## Aim of the task
What you submit must be an exact copy of the listing below, with no images in it.
++++++++
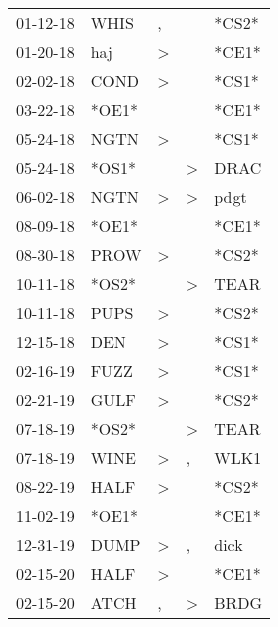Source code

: \begin{supertabular}{lllll}
 01-12-18 &   WHIS &                , &                  &  *CS2* \\
 01-20-18 &    haj &     \textgreater &                  &  *CE1* \\
 02-02-18 &   COND &     \textgreater &                  &  *CS1* \\
 03-22-18 &  *OE1* &                  &                  &  *CE1* \\
 05-24-18 &   NGTN &     \textgreater &                  &  *CS1* \\
 05-24-18 &  *OS1* &                  &     \textgreater &   DRAC \\
 06-02-18 &   NGTN &     \textgreater &     \textgreater &   pdgt \\
 08-09-18 &  *OE1* &                  &                  &  *CE1* \\
 08-30-18 &   PROW &     \textgreater &                  &  *CS2* \\
 10-11-18 &  *OS2* &                  &     \textgreater &   TEAR \\
 10-11-18 &   PUPS &     \textgreater &                  &  *CS2* \\
 12-15-18 &    DEN &     \textgreater &                  &  *CS1* \\
 02-16-19 &   FUZZ &     \textgreater &                  &  *CS1* \\
 02-21-19 &   GULF &     \textgreater &                  &  *CS2* \\
 07-18-19 &  *OS2* &                  &     \textgreater &   TEAR \\
 07-18-19 &   WINE &     \textgreater &                , &   WLK1 \\
 08-22-19 &   HALF &     \textgreater &                  &  *CS2* \\
 11-02-19 &  *OE1* &                  &                  &  *CE1* \\
 12-31-19 &   DUMP &     \textgreater &                , &   dick \\
 02-15-20 &   HALF &     \textgreater &                  &  *CE1* \\
 02-15-20 &   ATCH &                , &     \textgreater &   BRDG \\
\end{supertabular}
++++++++
## Answer to the exercise
Source code

: \begin{supertabular}{lllll}
 01-12-18 &   WHIS &                , &                  &  *CS2* \\
 01-20-18 &    haj &     \textgreater &                  &  *CE1* \\
 02-02-18 &   COND &     \textgreater &                  &  *CS1* \\
 03-22-18 &  *OE1* &                  &                  &  *CE1* \\
 05-24-18 &   NGTN &     \textgreater &                  &  *CS1* \\
 05-24-18 &  *OS1* &                  &     \textgreater &   DRAC \\
 06-02-18 &   NGTN &     \textgreater &     \textgreater &   pdgt \\
 08-09-18 &  *OE1* &                  &                  &  *CE1* \\
 08-30-18 &   PROW &     \textgreater &                  &  *CS2* \\
 10-11-18 &  *OS2* &                  &     \textgreater &   TEAR \\
 10-11-18 &   PUPS &     \textgreater &                  &  *CS2* \\
 12-15-18 &    DEN &     \textgreater &                  &  *CS1* \\
 02-16-19 &   FUZZ &     \textgreater &                  &  *CS1* \\
 02-21-19 &   GULF &     \textgreater &                  &  *CS2* \\
 07-18-19 &  *OS2* &                  &     \textgreater &   TEAR \\
 07-18-19 &   WINE &     \textgreater &                , &   WLK1 \\
 08-22-19 &   HALF &     \textgreater &                  &  *CS2* \\
 11-02-19 &  *OE1* &                  &                  &  *CE1* \\
 12-31-19 &   DUMP &     \textgreater &                , &   dick \\
 02-15-20 &   HALF &     \textgreater &                  &  *CE1* \\
 02-15-20 &   ATCH &                , &     \textgreater &   BRDG \\
\end{supertabular}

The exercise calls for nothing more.